The wrap-ups that really pissed me off were for the two “broken” characters. The white trash kids that had been abused. One of them shoots the other at school for no reason at all and then tries to turn the gun on himself. Even though all the other bullets worked just fine, this one is apparently too old and doesn’t go off. So, he’s doomed to life in prison, death row, whatever…
This is not a new idea - that abused kids are loners and freaks - but lately, given school shootings and the fear-mongering media circus, the idea that loners are inherently dangerous has become more entrenched. Not only are they doomed, but they’re ticking time-bombs that might take the innocent down with them. Now, having been a weird loner kid myself, I deeply resent this. Not everybody takes out a Kmart. And this is the idea this book seems to be reaffirming. Why? Surely the author could be a little more inventive.
We are repeatedly told how smart the main character is, but there is scant evidence of that. He never does anything except plod through the plot. We are told he wanted to be an academic, but we never see him read a book, have interests or ideas. In fact, he seems a little on the dim side.
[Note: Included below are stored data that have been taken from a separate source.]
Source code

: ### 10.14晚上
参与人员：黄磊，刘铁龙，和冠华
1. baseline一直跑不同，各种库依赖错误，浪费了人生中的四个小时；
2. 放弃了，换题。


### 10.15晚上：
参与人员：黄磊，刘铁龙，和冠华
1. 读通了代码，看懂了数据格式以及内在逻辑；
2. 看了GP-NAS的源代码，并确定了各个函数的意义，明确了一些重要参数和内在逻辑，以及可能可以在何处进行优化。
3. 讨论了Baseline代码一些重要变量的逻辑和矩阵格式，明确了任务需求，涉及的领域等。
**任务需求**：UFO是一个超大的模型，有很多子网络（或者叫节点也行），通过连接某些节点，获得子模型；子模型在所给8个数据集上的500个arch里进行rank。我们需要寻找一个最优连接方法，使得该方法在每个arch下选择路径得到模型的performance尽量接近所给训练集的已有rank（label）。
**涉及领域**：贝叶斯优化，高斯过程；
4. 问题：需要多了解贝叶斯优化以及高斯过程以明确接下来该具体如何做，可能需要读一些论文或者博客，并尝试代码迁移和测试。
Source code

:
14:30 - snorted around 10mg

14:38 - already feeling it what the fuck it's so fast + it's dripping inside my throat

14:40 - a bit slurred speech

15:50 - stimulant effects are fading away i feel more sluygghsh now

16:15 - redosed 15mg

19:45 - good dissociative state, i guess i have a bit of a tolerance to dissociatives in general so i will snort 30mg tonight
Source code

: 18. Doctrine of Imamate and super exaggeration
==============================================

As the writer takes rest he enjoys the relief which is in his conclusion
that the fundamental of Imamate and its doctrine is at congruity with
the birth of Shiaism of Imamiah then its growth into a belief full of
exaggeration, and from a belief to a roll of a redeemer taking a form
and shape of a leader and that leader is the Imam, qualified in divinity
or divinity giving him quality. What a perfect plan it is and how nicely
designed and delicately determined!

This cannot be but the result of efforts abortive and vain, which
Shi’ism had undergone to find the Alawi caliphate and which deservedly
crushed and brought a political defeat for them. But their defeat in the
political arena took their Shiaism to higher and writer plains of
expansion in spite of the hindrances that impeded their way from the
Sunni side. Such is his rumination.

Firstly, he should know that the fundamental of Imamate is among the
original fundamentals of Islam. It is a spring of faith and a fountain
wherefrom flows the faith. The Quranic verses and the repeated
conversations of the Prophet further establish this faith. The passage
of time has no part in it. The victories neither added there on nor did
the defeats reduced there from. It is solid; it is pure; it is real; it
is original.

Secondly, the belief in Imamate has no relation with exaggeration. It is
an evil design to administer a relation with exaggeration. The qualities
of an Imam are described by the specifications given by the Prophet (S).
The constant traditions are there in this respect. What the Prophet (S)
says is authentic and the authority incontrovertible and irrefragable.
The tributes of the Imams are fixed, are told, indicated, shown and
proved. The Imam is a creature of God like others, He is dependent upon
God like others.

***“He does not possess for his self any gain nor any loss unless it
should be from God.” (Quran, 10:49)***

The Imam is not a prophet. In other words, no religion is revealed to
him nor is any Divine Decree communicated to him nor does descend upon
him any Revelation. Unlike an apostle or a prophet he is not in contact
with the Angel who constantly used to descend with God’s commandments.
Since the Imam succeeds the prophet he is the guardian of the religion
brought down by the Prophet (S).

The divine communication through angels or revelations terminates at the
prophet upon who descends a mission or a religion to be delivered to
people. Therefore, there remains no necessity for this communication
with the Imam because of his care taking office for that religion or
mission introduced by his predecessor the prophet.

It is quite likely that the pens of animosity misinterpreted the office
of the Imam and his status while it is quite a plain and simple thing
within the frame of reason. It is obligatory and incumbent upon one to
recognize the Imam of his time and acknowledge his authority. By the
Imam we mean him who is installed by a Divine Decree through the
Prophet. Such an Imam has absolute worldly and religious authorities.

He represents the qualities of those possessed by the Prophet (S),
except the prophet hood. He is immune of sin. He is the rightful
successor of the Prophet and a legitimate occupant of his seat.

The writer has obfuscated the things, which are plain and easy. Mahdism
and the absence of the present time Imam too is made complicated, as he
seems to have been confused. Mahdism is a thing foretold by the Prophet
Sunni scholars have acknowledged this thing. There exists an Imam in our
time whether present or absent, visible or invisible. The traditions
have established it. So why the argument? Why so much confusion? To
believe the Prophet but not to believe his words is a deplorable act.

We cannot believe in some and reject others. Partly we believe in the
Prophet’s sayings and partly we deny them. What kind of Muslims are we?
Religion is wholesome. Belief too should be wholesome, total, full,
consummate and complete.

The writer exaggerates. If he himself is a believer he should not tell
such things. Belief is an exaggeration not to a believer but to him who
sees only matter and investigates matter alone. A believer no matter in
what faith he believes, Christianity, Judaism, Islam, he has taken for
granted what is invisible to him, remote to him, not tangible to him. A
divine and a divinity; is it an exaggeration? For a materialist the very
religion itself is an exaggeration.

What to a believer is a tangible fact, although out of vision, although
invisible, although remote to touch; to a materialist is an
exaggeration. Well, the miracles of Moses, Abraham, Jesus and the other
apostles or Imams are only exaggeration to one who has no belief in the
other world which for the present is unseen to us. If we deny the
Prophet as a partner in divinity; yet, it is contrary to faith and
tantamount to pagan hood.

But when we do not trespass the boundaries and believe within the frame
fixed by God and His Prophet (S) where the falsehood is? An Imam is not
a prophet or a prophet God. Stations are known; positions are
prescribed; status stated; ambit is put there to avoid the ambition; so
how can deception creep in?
In one small scene his daughter is shows signs of an eating disorder, but that never (in nearly 500 pages) comes up again. Nearly everyone else seems to be lacking in motivation. Why is the nasty old lady so nasty, why is his mother so sad and hopeless, why is he so lethargic? Fine if the author doesn’t want to spell it all out for us, but we get the distinct impression there is no reason. It just gives them color. Character has to go deeper than that, I think.
My final complaint is that the point of view seems really muddled. Now, I admit I’m no master of the craft of writing, but it seems that the author is mixing the omniscient narrator’s voice with the characters’. As far as I understand, it’s fine to climb inside the head of a character for a while, but when Russo does this in this book, he still speaks with the narrator’s large vocabulary and slow descriptive style but there is added profanity, slang or the repetition of an opinion held by that character. It’s confusing, to say the least.
So, there it is: too many stereotypes and character clichés, not enough character development, too much telling and not showing, muddled voice and very disappointing ending. Too bad.